The Ticketmaster breach – what happened and what to do

Live Nation Entertainment subsidiary Ticketmaster has admitted it has suffered a serious data breach affecting 40,000 of its British and international customers.

Anyone who used the Ticketmaster UK, GETMEIN! and TicketWeb sites to book tickets from February 2018 and 23 June 2018 may have had data compromised, including their name, e-mail address, physical address, telephone number, Ticketmaster logins, and payment card details.

In addition, so-called international customers who bought, or tried to buy, tickets between September 2017 and 23 June 2018 could also be affected.

The issue was caused by malware, spotted on 23 June 2018, that had infected a customer support system managed by Ticketmaster partner Inbenta Technologies.

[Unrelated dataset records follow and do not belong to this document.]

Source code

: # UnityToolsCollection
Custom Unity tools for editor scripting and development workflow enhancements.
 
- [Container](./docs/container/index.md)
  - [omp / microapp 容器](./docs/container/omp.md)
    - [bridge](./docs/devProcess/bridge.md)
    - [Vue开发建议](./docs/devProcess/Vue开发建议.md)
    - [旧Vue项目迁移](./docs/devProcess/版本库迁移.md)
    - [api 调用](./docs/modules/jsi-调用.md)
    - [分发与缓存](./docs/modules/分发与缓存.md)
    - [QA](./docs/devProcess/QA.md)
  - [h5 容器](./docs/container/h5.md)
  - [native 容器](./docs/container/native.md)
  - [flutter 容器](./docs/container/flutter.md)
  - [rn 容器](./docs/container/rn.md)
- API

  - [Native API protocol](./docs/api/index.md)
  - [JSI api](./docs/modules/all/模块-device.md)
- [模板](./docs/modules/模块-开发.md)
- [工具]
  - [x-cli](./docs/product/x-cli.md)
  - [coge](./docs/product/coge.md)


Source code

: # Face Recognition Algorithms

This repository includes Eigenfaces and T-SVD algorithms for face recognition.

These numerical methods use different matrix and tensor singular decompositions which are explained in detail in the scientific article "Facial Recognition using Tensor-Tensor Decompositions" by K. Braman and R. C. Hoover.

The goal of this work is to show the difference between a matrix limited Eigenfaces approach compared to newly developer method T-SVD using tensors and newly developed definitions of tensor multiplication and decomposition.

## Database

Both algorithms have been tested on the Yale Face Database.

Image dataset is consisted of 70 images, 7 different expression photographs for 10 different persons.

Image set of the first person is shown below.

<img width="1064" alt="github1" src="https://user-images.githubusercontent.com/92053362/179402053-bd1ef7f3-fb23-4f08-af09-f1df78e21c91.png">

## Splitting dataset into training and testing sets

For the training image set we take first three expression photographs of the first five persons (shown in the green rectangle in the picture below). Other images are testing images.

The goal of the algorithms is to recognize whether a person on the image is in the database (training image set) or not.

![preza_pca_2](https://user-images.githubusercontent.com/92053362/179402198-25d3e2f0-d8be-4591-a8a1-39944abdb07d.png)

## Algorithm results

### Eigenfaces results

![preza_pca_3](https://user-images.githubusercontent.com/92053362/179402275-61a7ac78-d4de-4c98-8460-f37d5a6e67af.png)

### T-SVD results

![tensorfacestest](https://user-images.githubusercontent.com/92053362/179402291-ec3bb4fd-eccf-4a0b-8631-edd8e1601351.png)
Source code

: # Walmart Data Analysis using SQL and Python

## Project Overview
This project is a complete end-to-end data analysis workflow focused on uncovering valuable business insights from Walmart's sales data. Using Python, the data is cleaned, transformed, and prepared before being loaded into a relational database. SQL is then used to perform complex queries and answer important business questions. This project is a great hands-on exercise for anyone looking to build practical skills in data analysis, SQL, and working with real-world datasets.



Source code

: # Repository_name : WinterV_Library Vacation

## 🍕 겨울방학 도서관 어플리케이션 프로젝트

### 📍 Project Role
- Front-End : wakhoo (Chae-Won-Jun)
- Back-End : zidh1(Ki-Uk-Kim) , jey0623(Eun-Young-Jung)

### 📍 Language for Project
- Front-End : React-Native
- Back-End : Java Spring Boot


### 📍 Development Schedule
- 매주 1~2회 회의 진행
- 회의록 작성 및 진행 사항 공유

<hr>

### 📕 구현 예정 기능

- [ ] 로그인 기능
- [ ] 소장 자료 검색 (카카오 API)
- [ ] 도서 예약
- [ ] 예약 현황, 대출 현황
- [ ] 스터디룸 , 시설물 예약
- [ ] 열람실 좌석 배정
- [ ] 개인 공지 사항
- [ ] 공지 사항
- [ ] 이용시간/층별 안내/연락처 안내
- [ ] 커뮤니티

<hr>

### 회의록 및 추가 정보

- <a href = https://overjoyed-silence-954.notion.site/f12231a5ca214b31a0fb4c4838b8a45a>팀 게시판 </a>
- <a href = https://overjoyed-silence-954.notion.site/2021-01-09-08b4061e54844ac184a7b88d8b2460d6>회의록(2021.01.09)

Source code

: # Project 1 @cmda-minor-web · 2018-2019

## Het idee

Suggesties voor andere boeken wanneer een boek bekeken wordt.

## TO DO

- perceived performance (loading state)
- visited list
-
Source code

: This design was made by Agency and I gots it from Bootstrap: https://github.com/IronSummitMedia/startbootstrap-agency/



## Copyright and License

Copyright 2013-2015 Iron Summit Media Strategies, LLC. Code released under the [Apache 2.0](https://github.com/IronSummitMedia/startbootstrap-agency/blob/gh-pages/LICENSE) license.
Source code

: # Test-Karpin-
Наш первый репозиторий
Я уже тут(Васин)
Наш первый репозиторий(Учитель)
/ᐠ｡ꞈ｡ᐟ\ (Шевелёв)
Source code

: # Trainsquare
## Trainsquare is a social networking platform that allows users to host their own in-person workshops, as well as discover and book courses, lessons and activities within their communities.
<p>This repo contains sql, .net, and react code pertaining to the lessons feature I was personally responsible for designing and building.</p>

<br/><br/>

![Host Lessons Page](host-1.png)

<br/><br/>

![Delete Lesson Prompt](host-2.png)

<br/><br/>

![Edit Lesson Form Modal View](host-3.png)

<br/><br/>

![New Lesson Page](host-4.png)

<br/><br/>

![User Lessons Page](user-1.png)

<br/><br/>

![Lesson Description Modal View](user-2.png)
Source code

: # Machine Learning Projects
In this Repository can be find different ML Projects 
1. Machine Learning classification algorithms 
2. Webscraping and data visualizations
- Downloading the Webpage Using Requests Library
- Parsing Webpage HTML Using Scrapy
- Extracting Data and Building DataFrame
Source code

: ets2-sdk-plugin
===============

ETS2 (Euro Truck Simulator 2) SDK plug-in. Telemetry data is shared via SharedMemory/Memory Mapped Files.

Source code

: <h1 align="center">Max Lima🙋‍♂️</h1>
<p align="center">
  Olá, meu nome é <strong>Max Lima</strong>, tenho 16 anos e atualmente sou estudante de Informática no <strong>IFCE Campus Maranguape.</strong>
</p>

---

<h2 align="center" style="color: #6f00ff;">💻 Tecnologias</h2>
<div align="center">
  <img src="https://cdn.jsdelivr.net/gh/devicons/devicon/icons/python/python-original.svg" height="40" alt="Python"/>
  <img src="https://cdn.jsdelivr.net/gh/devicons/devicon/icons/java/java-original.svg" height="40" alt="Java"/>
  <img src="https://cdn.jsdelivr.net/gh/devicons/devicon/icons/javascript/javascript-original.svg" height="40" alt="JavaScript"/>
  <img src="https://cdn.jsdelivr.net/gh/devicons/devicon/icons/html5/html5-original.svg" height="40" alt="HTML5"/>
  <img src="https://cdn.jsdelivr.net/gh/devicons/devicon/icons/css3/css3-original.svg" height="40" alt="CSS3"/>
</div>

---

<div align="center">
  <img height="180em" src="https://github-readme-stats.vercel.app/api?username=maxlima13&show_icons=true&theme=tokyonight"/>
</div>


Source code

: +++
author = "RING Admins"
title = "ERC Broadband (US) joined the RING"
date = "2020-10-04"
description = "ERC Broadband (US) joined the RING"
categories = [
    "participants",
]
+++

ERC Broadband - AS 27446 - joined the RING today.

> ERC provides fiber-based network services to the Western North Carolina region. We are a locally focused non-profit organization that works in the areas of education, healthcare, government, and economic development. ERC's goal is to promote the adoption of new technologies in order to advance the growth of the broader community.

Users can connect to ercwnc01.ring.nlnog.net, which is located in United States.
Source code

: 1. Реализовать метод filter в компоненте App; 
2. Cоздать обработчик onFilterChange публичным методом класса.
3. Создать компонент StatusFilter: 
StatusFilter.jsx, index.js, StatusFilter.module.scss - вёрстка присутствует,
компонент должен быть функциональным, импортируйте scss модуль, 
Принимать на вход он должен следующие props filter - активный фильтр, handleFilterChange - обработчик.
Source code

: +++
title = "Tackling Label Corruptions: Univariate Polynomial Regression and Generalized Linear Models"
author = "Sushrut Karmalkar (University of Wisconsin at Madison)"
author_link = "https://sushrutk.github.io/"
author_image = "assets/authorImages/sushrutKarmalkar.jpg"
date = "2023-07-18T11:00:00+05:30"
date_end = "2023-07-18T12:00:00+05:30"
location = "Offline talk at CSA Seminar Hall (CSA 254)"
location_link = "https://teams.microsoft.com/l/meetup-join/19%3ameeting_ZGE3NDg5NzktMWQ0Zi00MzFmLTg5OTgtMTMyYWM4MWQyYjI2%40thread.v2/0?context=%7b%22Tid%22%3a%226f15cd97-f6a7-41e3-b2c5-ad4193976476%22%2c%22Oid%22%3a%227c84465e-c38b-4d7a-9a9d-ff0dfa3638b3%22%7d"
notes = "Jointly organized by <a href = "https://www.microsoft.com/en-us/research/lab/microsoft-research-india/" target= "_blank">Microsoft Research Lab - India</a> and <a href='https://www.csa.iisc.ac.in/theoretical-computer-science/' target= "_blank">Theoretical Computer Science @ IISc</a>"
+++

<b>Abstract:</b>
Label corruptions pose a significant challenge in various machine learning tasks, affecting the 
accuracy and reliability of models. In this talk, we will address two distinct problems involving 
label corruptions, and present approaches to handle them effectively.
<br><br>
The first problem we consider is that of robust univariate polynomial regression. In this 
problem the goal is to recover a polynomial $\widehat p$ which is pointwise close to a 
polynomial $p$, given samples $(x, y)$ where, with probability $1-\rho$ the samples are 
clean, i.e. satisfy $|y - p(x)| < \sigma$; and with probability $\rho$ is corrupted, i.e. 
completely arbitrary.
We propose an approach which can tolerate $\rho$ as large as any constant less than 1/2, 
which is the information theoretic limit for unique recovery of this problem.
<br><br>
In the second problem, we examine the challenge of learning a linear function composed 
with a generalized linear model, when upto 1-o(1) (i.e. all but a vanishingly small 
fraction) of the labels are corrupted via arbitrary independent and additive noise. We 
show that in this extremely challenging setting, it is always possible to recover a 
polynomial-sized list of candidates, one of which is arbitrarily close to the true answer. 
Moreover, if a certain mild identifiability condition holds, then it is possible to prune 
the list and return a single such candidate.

What’s happened to the stolen data?

It seems pretty certain that payment card data was not only stolen but is also already being abused.

What to do?

If you’re one of the 40,000 account holders that Ticketmaster says was affected by the compromise, you should have received an e-mail telling you to change your account password.  This process should happen automatically the next time you try to log in.

If you haven’t been contacted, it’s still a good opportunity to ask yourself whether your Ticketmaster password is sufficiently strong. Change it if there’s any doubt. (This can be done by visiting the Ticketmaster “Forgotten Password” link.)

Keep an eye on your bank and payment card statements. Ticketmaster said it will offer affected customers a free 12-month identity monitoring service with a leading provider, but whether you take that offer up or not, you need to be on the lookout for unauthorised activity on your accounts.

Replace your payment cards as soon as you can if you’re on the list of Ticketmaster customers known to have been affected.  In theory, the criminals should not have the 3-digit CVV code from the back of your card, and in Europe they should not be able to clone your card, thanks to Chip'n'PIN, but you should get a new card (which invalidates the old one immediately) anyway.

Remember that it’s not just card payments that are at risk – the stolen data includes names and addresses, which puts you at risk of identity theft.

Keep a special eye and ear out for fraudulent e-mails, instant messages and phone calls that claim to be connected to this incident. If someone contacts you about the breach, never call or message them back based on contact information they gave to you – always find an independent source for the relevant phone number or e-mail address, such as a printed receipt.